• [WHAT TO DO]:
Apart from the images, every record here needs to be copied exactly.

Rendered images with source text:
————

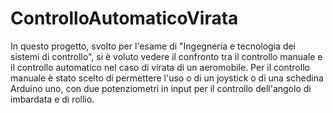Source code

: ControlloAutomaticoVirata
=========================

In questo progetto, svolto per l'esame di "Ingegneria e tecnologia dei sistemi di controllo", 
si è voluto vedere il confronto tra il controllo manuale e il controllo automatico nel caso di virata di un aeromobile. 
Per il controllo manuale è stato scelto di permettere l'uso o di un joystick o di una schedina Arduino uno, 
con due potenziometri in input per il controllo dell'angolo di imbardata e di rollio.
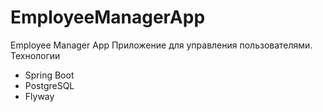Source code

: # EmployeeManagerApp
Employee Manager App
Приложение для управления пользователями. 
Технологии
* Spring Boot
* PostgreSQL
* Flyway
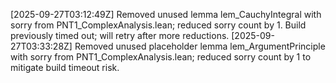 [2025-09-27T03:12:49Z] Removed unused lemma lem_CauchyIntegral with sorry from PNT1_ComplexAnalysis.lean; reduced sorry count by 1. Build previously timed out; will retry after more reductions.
[2025-09-27T03:33:28Z] Removed unused placeholder lemma lem_ArgumentPrinciple with sorry from PNT1_ComplexAnalysis.lean; reduced sorry count by 1 to mitigate build timeout risk.
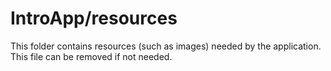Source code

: # IntroApp/resources

This folder contains resources (such as images) needed by the application. This file can
be removed if not needed.
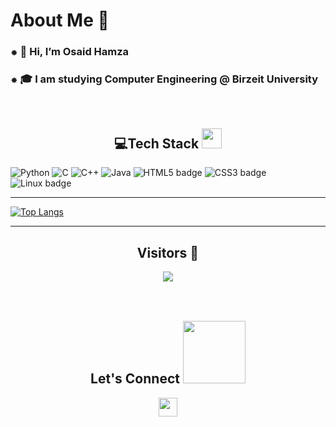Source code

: <h1>About Me 📌</h1>
<h3> ⁕ 👋 Hi, I’m Osaid Hamza</h3>
<h3> ⁕ 🎓 I am studying Computer Engineering @ Birzeit University</h3>

<br /> 
<h2 align="center"> 💻Tech Stack <img src = "https://media2.giphy.com/media/QssGEmpkyEOhBCb7e1/giphy.gif?cid=ecf05e47a0n3gi1bfqntqmob8g9aid1oyj2wr3ds3mg700bl&rid=giphy.gif" width = "32"> </h2>
 
 ![Python](https://img.shields.io/badge/python-3670A0?style=for-the-badge&logo=python&logoColor=ffdd54) ![C](https://img.shields.io/badge/c-%2300599C.svg?style=for-the-badge&logo=c%2B%2B&logoColor=white) ![C++](https://img.shields.io/badge/c++-%2300599C.svg?style=for-the-badge&logo=c%2B%2B&logoColor=white) ![Java](https://img.shields.io/badge/java-%23ED8B00.svg?style=for-the-badge&logo=java&logoColor=white) ![HTML5 badge](https://img.shields.io/badge/HTML5-E34F26?style=for-the-badge&logo=html5&logoColor=white) ![CSS3 badge](https://img.shields.io/badge/CSS3-1572B6?style=for-the-badge&logo=css3&logoColor=white)![Linux badge](https://img.shields.io/badge/Linux-FCC624?style=for-the-badge&logo=linux&logoColor=black)
<br />
 *** 
[![Top Langs](https://github-readme-stats.vercel.app/api/top-langs/?username=osaidhamza7&layout=compact)](https://github.com/osaidhamza7/github-readme-stats)
 
 *** 
 
<h2 align="center">Visitors 👀</h2>
<div align="center" >
  <img src="https://profile-counter.glitch.me/osaidhamza7/count.svg"></img>
</div>
<br /><br />
<h2 align="center">Let's Connect <img src='https://raw.githubusercontent.com/ShahriarShafin/ShahriarShafin/main/Assets/handshake.gif' width="100"></h2> 
<p align="center">
 <a href = "https://codeforces.com/profile/Code777"><img src = "https://img.shields.io/badge/Codeforces-445f9d?style=for-the-badge&logo=Codeforces&logoColor=white" height = 30></a>
  
</p>

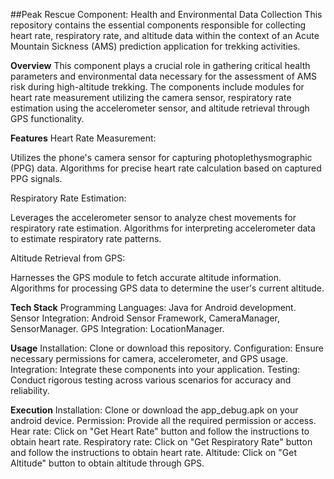##Peak Rescue Component: Health and Environmental Data Collection
This repository contains the essential components responsible for collecting heart rate, respiratory rate, and altitude data within the context of an Acute Mountain Sickness (AMS) prediction application for trekking activities.

**Overview**
This component plays a crucial role in gathering critical health parameters and environmental data necessary for the assessment of AMS risk during high-altitude trekking. The components include modules for heart rate measurement utilizing the camera sensor, respiratory rate estimation using the accelerometer sensor, and altitude retrieval through GPS functionality.

**Features**
Heart Rate Measurement:

Utilizes the phone's camera sensor for capturing photoplethysmographic (PPG) data.
Algorithms for precise heart rate calculation based on captured PPG signals.

Respiratory Rate Estimation:

Leverages the accelerometer sensor to analyze chest movements for respiratory rate estimation.
Algorithms for interpreting accelerometer data to estimate respiratory rate patterns.

Altitude Retrieval from GPS:

Harnesses the GPS module to fetch accurate altitude information.
Algorithms for processing GPS data to determine the user's current altitude.

**Tech Stack**
Programming Languages: Java for Android development.
Sensor Integration: Android Sensor Framework, CameraManager, SensorManager.
GPS Integration: LocationManager.

**Usage**
Installation: Clone or download this repository.
Configuration: Ensure necessary permissions for camera, accelerometer, and GPS usage.
Integration: Integrate these components into your application.
Testing: Conduct rigorous testing across various scenarios for accuracy and reliability.

**Execution**
Installation: Clone or download the app_debug.apk on your android device.
Permission: Provide all the required permission or access.
Hear rate: Click on "Get Heart Rate" button and follow the instructions to obtain heart rate.
Respiratory rate: Click on "Get Respiratory Rate" button and follow the instructions to obtain heart rate.
Altitude: Click on "Get Altitude" button to obtain altitude through GPS.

————

• [PROBLEM SOLUTION]:
Source code

: ControlloAutomaticoVirata
=========================

In questo progetto, svolto per l'esame di "Ingegneria e tecnologia dei sistemi di controllo", 
si è voluto vedere il confronto tra il controllo manuale e il controllo automatico nel caso di virata di un aeromobile. 
Per il controllo manuale è stato scelto di permettere l'uso o di un joystick o di una schedina Arduino uno, 
con due potenziometri in input per il controllo dell'angolo di imbardata e di rollio.
Source code

: # EmployeeManagerApp
Employee Manager App
Приложение для управления пользователями. 
Технологии
* Spring Boot
* PostgreSQL
* Flyway
 [2025-09-27T03:12:49Z] Removed unused lemma lem_CauchyIntegral with sorry from PNT1_ComplexAnalysis.lean; reduced sorry count by 1. Build previously timed out; will retry after more reductions.
[2025-09-27T03:33:28Z] Removed unused placeholder lemma lem_ArgumentPrinciple with sorry from PNT1_ComplexAnalysis.lean; reduced sorry count by 1 to mitigate build timeout risk.
Source code

: # IntroApp/resources

This folder contains resources (such as images) needed by the application. This file can
be removed if not needed.
Source code

: <h1>About Me 📌</h1>
<h3> ⁕ 👋 Hi, I’m Osaid Hamza</h3>
<h3> ⁕ 🎓 I am studying Computer Engineering @ Birzeit University</h3>

<br /> 
<h2 align="center"> 💻Tech Stack <img src = "https://media2.giphy.com/media/QssGEmpkyEOhBCb7e1/giphy.gif?cid=ecf05e47a0n3gi1bfqntqmob8g9aid1oyj2wr3ds3mg700bl&rid=giphy.gif" width = "32"> </h2>
 
 ![Python](https://img.shields.io/badge/python-3670A0?style=for-the-badge&logo=python&logoColor=ffdd54) ![C](https://img.shields.io/badge/c-%2300599C.svg?style=for-the-badge&logo=c%2B%2B&logoColor=white) ![C++](https://img.shields.io/badge/c++-%2300599C.svg?style=for-the-badge&logo=c%2B%2B&logoColor=white) ![Java](https://img.shields.io/badge/java-%23ED8B00.svg?style=for-the-badge&logo=java&logoColor=white) ![HTML5 badge](https://img.shields.io/badge/HTML5-E34F26?style=for-the-badge&logo=html5&logoColor=white) ![CSS3 badge](https://img.shields.io/badge/CSS3-1572B6?style=for-the-badge&logo=css3&logoColor=white)![Linux badge](https://img.shields.io/badge/Linux-FCC624?style=for-the-badge&logo=linux&logoColor=black)
<br />
 *** 
[![Top Langs](https://github-readme-stats.vercel.app/api/top-langs/?username=osaidhamza7&layout=compact)](https://github.com/osaidhamza7/github-readme-stats)
 
 *** 
 
<h2 align="center">Visitors 👀</h2>
<div align="center" >
  <img src="https://profile-counter.glitch.me/osaidhamza7/count.svg"></img>
</div>
<br /><br />
<h2 align="center">Let's Connect <img src='https://raw.githubusercontent.com/ShahriarShafin/ShahriarShafin/main/Assets/handshake.gif' width="100"></h2> 
<p align="center">
 <a href = "https://codeforces.com/profile/Code777"><img src = "https://img.shields.io/badge/Codeforces-445f9d?style=for-the-badge&logo=Codeforces&logoColor=white" height = 30></a>
  
</p>

##Peak Rescue Component: Health and Environmental Data Collection
This repository contains the essential components responsible for collecting heart rate, respiratory rate, and altitude data within the context of an Acute Mountain Sickness (AMS) prediction application for trekking activities.

**Overview**
This component plays a crucial role in gathering critical health parameters and environmental data necessary for the assessment of AMS risk during high-altitude trekking. The components include modules for heart rate measurement utilizing the camera sensor, respiratory rate estimation using the accelerometer sensor, and altitude retrieval through GPS functionality.

**Features**
Heart Rate Measurement:

Utilizes the phone's camera sensor for capturing photoplethysmographic (PPG) data.
Algorithms for precise heart rate calculation based on captured PPG signals.

Respiratory Rate Estimation:

Leverages the accelerometer sensor to analyze chest movements for respiratory rate estimation.
Algorithms for interpreting accelerometer data to estimate respiratory rate patterns.

Altitude Retrieval from GPS:

Harnesses the GPS module to fetch accurate altitude information.
Algorithms for processing GPS data to determine the user's current altitude.

**Tech Stack**
Programming Languages: Java for Android development.
Sensor Integration: Android Sensor Framework, CameraManager, SensorManager.
GPS Integration: LocationManager.

**Usage**
Installation: Clone or download this repository.
Configuration: Ensure necessary permissions for camera, accelerometer, and GPS usage.
Integration: Integrate these components into your application.
Testing: Conduct rigorous testing across various scenarios for accuracy and reliability.

**Execution**
Installation: Clone or download the app_debug.apk on your android device.
Permission: Provide all the required permission or access.
Hear rate: Click on "Get Heart Rate" button and follow the instructions to obtain heart rate.
Respiratory rate: Click on "Get Respiratory Rate" button and follow the instructions to obtain heart rate.
Altitude: Click on "Get Altitude" button to obtain altitude through GPS.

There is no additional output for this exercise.